Wednesday, July 2, 2008

for the most part, this thing is going to be dedicated to all the weird stuff going on in and around my apartment. lately, the sb's of the neighborhood have been quiet. the normal yelling and arguing at the bus stop outside of my window has been at a minimum lately. but it's been replaced by the scurrying and chattering of a fucking mouse in my bedroom. for those of you unfamiliar with the situation, i am an idiot and a sucker and got conned into renting this apartment that should not be as expensive or as sought after as it is. don't let the fresh white walls or the stereo equipment fool you. this place has got problems.

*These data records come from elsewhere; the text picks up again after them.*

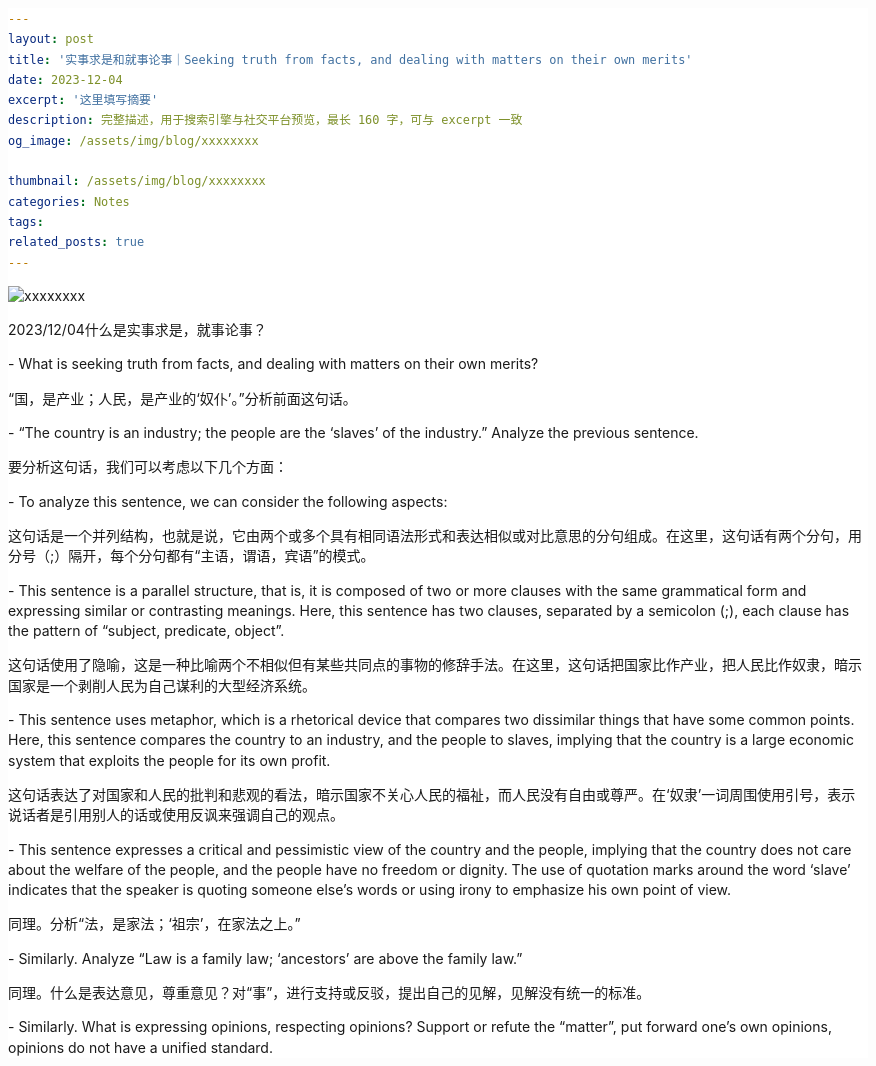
 ```yaml
---
layout: post
title: '实事求是和就事论事｜Seeking truth from facts, and dealing with matters on their own merits'
date: 2023-12-04
excerpt: '这里填写摘要'
description: 完整描述，用于搜索引擎与社交平台预览，最长 160 字，可与 excerpt 一致
og_image: /assets/img/blog/xxxxxxxx

thumbnail: /assets/img/blog/xxxxxxxx
categories: Notes
tags: 
related_posts: true
---
```


<img src="/assets/img/blog/xxxxxxxx" style="width:100%;" alt="xxxxxxxx">

2023/12/04什么是实事求是，就事论事？  
  
\- What is seeking truth from facts, and dealing with matters on their own merits?  
  
“国，是产业；人民，是产业的‘奴仆’。”分析前面这句话。  
  
\- “The country is an industry; the people are the ‘slaves’ of the industry.” Analyze the previous sentence.  
  
要分析这句话，我们可以考虑以下几个方面：  
  
\- To analyze this sentence, we can consider the following aspects:  
  
这句话是一个并列结构，也就是说，它由两个或多个具有相同语法形式和表达相似或对比意思的分句组成。在这里，这句话有两个分句，用分号（;）隔开，每个分句都有“主语，谓语，宾语”的模式。  
  
\- This sentence is a parallel structure, that is, it is composed of two or more clauses with the same grammatical form and expressing similar or contrasting meanings. Here, this sentence has two clauses, separated by a semicolon (;), each clause has the pattern of “subject, predicate, object”.  
  
这句话使用了隐喻，这是一种比喻两个不相似但有某些共同点的事物的修辞手法。在这里，这句话把国家比作产业，把人民比作奴隶，暗示国家是一个剥削人民为自己谋利的大型经济系统。  
  
\- This sentence uses metaphor, which is a rhetorical device that compares two dissimilar things that have some common points. Here, this sentence compares the country to an industry, and the people to slaves, implying that the country is a large economic system that exploits the people for its own profit.  
  
这句话表达了对国家和人民的批判和悲观的看法，暗示国家不关心人民的福祉，而人民没有自由或尊严。在‘奴隶’一词周围使用引号，表示说话者是引用别人的话或使用反讽来强调自己的观点。  
  
\- This sentence expresses a critical and pessimistic view of the country and the people, implying that the country does not care about the welfare of the people, and the people have no freedom or dignity. The use of quotation marks around the word ‘slave’ indicates that the speaker is quoting someone else’s words or using irony to emphasize his own point of view.  
  
同理。分析“法，是家法；‘祖宗’，在家法之上。”  
  
\- Similarly. Analyze “Law is a family law; ‘ancestors’ are above the family law.”  
  
同理。什么是表达意见，尊重意见？对“事”，进行支持或反驳，提出自己的见解，见解没有统一的标准。  
  
\- Similarly. What is expressing opinions, respecting opinions? Support or refute the “matter”, put forward one’s own opinions, opinions do not have a unified standard.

first of all, if you are going to try and make some money by converting the attic of a currency exchange into apartments, there are a few things you have to remember to do:


2. SEE #1

i don't know how many more times i can stand going up on the roof and seeing a parade of roaches on the patio. the building is crumbling to the point where bricks and capstones are completely loose and free from the rest of the structure. now i dont know much about architecture...but something tells me that this is not a good sign. when i can just pull bricks out of a chimney, that means there's something wrong. i like playing jenga IN my living room, not WITH my living room. and what bothers me the most is that the landlord is just the nicest guy. he's either a very good actor and can fake sympathy with the best of them or he's really that clueless. i hope he's clueless and not trying to rip me off. i'm still trying to figure him out.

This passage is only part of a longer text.